▶ **Recorded information**
▬▬▬

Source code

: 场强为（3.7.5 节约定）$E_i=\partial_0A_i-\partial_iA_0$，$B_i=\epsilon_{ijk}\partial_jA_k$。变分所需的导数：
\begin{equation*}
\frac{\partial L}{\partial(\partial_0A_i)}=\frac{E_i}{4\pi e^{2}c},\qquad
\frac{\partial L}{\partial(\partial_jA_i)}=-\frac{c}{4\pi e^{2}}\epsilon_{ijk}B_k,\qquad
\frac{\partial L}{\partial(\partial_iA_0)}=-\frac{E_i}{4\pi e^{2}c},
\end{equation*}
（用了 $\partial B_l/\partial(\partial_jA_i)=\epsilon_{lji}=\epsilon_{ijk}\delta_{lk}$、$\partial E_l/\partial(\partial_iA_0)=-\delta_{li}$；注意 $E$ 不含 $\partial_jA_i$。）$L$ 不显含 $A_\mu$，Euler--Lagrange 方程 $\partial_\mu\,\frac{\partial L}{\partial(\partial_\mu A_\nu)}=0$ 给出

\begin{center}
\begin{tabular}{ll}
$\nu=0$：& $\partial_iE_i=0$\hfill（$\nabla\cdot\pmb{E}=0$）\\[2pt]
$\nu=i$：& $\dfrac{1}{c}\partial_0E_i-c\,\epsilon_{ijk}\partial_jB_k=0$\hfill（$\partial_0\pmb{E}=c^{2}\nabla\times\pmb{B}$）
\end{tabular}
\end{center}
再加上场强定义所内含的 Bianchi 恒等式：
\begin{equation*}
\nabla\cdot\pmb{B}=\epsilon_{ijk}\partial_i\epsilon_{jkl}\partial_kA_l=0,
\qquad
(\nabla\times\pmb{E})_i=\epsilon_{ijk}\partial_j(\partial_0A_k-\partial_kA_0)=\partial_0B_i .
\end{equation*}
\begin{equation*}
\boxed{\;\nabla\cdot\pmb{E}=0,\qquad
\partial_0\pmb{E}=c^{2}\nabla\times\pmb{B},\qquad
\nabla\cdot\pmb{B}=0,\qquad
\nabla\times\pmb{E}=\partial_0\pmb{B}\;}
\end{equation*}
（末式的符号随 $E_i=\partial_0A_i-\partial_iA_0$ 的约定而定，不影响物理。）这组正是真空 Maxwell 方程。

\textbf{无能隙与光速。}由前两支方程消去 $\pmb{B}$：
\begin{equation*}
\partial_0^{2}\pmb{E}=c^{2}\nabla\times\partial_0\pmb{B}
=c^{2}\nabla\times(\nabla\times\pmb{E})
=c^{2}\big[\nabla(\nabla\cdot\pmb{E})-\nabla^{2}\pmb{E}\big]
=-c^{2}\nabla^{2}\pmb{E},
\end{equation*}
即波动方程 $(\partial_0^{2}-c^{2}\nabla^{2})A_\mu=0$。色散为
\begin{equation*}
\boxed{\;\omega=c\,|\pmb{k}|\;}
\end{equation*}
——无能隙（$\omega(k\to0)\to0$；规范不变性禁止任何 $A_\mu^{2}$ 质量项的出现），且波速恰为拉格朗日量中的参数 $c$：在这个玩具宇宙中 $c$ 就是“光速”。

▬▬▬

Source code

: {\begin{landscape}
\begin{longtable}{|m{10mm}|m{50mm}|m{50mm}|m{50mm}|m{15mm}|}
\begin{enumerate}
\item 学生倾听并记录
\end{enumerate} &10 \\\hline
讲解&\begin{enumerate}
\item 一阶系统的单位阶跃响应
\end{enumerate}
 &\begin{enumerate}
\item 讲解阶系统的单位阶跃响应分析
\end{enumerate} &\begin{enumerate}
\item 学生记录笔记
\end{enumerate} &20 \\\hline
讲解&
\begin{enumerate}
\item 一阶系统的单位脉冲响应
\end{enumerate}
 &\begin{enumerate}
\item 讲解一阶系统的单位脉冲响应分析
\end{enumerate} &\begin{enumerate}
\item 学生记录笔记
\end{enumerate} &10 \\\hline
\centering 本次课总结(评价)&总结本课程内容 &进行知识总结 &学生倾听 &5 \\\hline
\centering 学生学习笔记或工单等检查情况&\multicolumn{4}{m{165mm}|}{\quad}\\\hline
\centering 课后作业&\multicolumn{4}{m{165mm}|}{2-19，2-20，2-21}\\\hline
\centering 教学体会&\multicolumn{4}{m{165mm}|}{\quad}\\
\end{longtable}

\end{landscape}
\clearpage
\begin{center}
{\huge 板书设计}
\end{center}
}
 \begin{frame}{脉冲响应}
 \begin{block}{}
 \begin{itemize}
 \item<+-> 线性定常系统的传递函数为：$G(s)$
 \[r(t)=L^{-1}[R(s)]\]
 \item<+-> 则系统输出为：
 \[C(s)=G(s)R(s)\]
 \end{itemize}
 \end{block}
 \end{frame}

▬▬▬

▶ **Task prompt**
Out of the entries, pull every line that mentions "omega".

▶ **Problem solution**
\boxed{\;\omega=c\,|\pmb{k}|\;}
——无能隙（$\omega(k\to0)\to0$；规范不变性禁止任何 $A_\mu^{2}$ 质量项的出现），且波速恰为拉格朗日量中的参数 $c$：在这个玩具宇宙中 $c$ 就是“光速”。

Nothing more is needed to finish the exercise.